▶ TASK REQUIREMENTS:
Count the lines below that contain the word "Contributing", and report only that number.

** Opening DATA PROVIDED block **

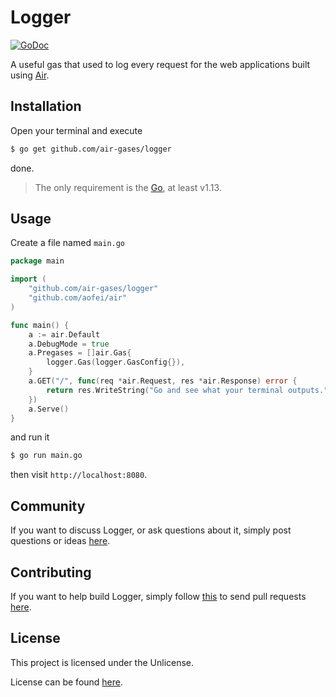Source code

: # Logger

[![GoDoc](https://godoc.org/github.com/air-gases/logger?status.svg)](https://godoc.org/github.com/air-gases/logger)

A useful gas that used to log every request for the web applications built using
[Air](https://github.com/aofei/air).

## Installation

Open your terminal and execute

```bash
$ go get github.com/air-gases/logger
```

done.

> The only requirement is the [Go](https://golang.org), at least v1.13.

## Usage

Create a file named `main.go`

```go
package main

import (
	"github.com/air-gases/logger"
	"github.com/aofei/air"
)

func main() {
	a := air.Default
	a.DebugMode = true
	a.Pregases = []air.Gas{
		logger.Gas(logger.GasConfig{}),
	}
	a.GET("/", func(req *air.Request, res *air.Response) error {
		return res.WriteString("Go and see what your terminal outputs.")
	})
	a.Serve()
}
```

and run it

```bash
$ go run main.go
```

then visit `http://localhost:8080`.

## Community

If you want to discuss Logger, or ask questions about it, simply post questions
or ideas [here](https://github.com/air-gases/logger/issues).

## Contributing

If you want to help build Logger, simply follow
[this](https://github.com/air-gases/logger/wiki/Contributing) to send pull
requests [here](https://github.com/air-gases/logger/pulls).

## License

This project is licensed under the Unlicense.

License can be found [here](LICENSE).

** Closing DATA PROVIDED block **

▶ WRITTEN SOLUTION:
2